Evolving US tariffs are driving a realignment of global trade and real asset investment, writes Paul Gibson

paul-gibson-2-1680x1680

Paul Gibson, CIO – EMEA Direct Real Estate Strategies, CBRE IM

The US administration’s evolving tariff regime is reshaping global trade dynamics and, in doing so, accelerating a recalibration of real asset investment strategies.

As Washington advances a more transactional, domestically focused industrial strategy, global institutional capital is increasingly turning to Europe for attractive risk-adjusted returns, governance clarity and sustainability leadership. 
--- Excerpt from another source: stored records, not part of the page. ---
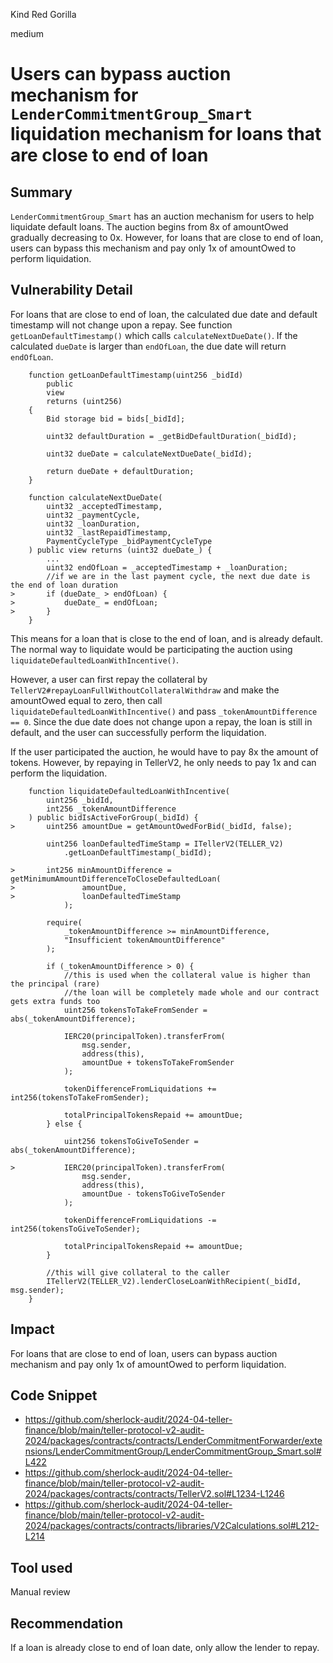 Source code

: Kind Red Gorilla

medium

# Users can bypass auction mechanism for `LenderCommitmentGroup_Smart` liquidation mechanism for loans that are close to end of loan


## Summary

`LenderCommitmentGroup_Smart` has an auction mechanism for users to help liquidate default loans. The auction begins from 8x of amountOwed gradually decreasing to 0x. However, for loans that are close to end of loan, users can bypass this mechanism and pay only 1x of amountOwed to perform liquidation.

## Vulnerability Detail

For loans that are close to end of loan, the calculated due date and default timestamp will not change upon a repay. See function `getLoanDefaultTimestamp()` which calls `calculateNextDueDate()`. If the calculated `dueDate` is larger than `endOfLoan`, the due date will return `endOfLoan`.

```solidity
    function getLoanDefaultTimestamp(uint256 _bidId)
        public
        view
        returns (uint256)
    {
        Bid storage bid = bids[_bidId];

        uint32 defaultDuration = _getBidDefaultDuration(_bidId);

        uint32 dueDate = calculateNextDueDate(_bidId);

        return dueDate + defaultDuration;
    }

    function calculateNextDueDate(
        uint32 _acceptedTimestamp,
        uint32 _paymentCycle,
        uint32 _loanDuration,
        uint32 _lastRepaidTimestamp,
        PaymentCycleType _bidPaymentCycleType
    ) public view returns (uint32 dueDate_) {
        ...
        uint32 endOfLoan = _acceptedTimestamp + _loanDuration;
        //if we are in the last payment cycle, the next due date is the end of loan duration
>       if (dueDate_ > endOfLoan) {
>           dueDate_ = endOfLoan;
>       }
    }

```

This means for a loan that is close to the end of loan, and is already default. The normal way to liquidate would be participating the auction using `liquidateDefaultedLoanWithIncentive()`.

However, a user can first repay the collateral by `TellerV2#repayLoanFullWithoutCollateralWithdraw` and make the amountOwed equal to zero, then call `liquidateDefaultedLoanWithIncentive()` and pass `_tokenAmountDifference == 0`. Since the due date does not change upon a repay, the loan is still in default, and the user can successfully perform the liquidation.

If the user participated the auction, he would have to pay 8x the amount of tokens. However, by repaying in TellerV2, he only needs to pay 1x and can perform the liquidation.

```solidity
    function liquidateDefaultedLoanWithIncentive(
        uint256 _bidId,
        int256 _tokenAmountDifference
    ) public bidIsActiveForGroup(_bidId) {
>       uint256 amountDue = getAmountOwedForBid(_bidId, false);

        uint256 loanDefaultedTimeStamp = ITellerV2(TELLER_V2)
            .getLoanDefaultTimestamp(_bidId);

>       int256 minAmountDifference = getMinimumAmountDifferenceToCloseDefaultedLoan(
>               amountDue,
>               loanDefaultedTimeStamp
            );

        require(
            _tokenAmountDifference >= minAmountDifference,
            "Insufficient tokenAmountDifference"
        );

        if (_tokenAmountDifference > 0) {
            //this is used when the collateral value is higher than the principal (rare)
            //the loan will be completely made whole and our contract gets extra funds too
            uint256 tokensToTakeFromSender = abs(_tokenAmountDifference);

            IERC20(principalToken).transferFrom(
                msg.sender,
                address(this),
                amountDue + tokensToTakeFromSender
            );

            tokenDifferenceFromLiquidations += int256(tokensToTakeFromSender);

            totalPrincipalTokensRepaid += amountDue;
        } else {
           
            uint256 tokensToGiveToSender = abs(_tokenAmountDifference);

>           IERC20(principalToken).transferFrom(
                msg.sender,
                address(this),
                amountDue - tokensToGiveToSender
            );

            tokenDifferenceFromLiquidations -= int256(tokensToGiveToSender);

            totalPrincipalTokensRepaid += amountDue;
        }

        //this will give collateral to the caller
        ITellerV2(TELLER_V2).lenderCloseLoanWithRecipient(_bidId, msg.sender);
    }
```

## Impact

For loans that are close to end of loan, users can bypass auction mechanism and pay only 1x of amountOwed to perform liquidation.

## Code Snippet

- https://github.com/sherlock-audit/2024-04-teller-finance/blob/main/teller-protocol-v2-audit-2024/packages/contracts/contracts/LenderCommitmentForwarder/extensions/LenderCommitmentGroup/LenderCommitmentGroup_Smart.sol#L422
- https://github.com/sherlock-audit/2024-04-teller-finance/blob/main/teller-protocol-v2-audit-2024/packages/contracts/contracts/TellerV2.sol#L1234-L1246
- https://github.com/sherlock-audit/2024-04-teller-finance/blob/main/teller-protocol-v2-audit-2024/packages/contracts/contracts/libraries/V2Calculations.sol#L212-L214

## Tool used

Manual review

## Recommendation

If a loan is already close to end of loan date, only allow the lender to repay.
Capital flows recalibrate toward Europe

In late 2024 and early 2025, investor confidence had been returning across European real estate markets with improving capital flows and signs of a recovering transaction market.

As we entered Q2, however, US tariff escalations and separate geopolitical instability blunted the momentum. Some decision-making temporarily paused, but improved clarity on US policy has renewed interest in allocating capital to European markets, particularly markets offering accretive financing, stable yields and favourable supply-demand dynamics.

Non-US institutional investors – particularly from Canada and Asia – are increasing allocations to Europe as a portfolio stabiliser, while European investors are exploring widening allocations across the continent. For example, Asian capital is concentrating in core sectors within western and northern European gateway cities, with liquidity consolidating into best-in-class assets.

By contrast, Canadian pension institutions may prove more flexible, broadening exposures beyond prime offices and logistics into alternatives such as life sciences, student accommodation, multifamily and self-storage. European investors are selectively moving southward, particularly to Spain and Italy.

This capital reallocation is mirrored in shifting occupier dynamics, where trade-sensitive sectors are reassessing their European footprints. With the prospect of supply chain realignment, the logistics sector remains a focal point. Inland distribution hubs and urban infill assets are better insulated from global trade volatility than port-driven locations.

Trade-dependent economies may face headwinds in sectors like pharmaceuticals, manufacturing and high-tech machinery, where exposure to global supply chains is highest. The recent surge in logistics leasing is driven by ‘just-in-case’ inventory strategies, nearshoring manufacturing and expanding e-commerce operations.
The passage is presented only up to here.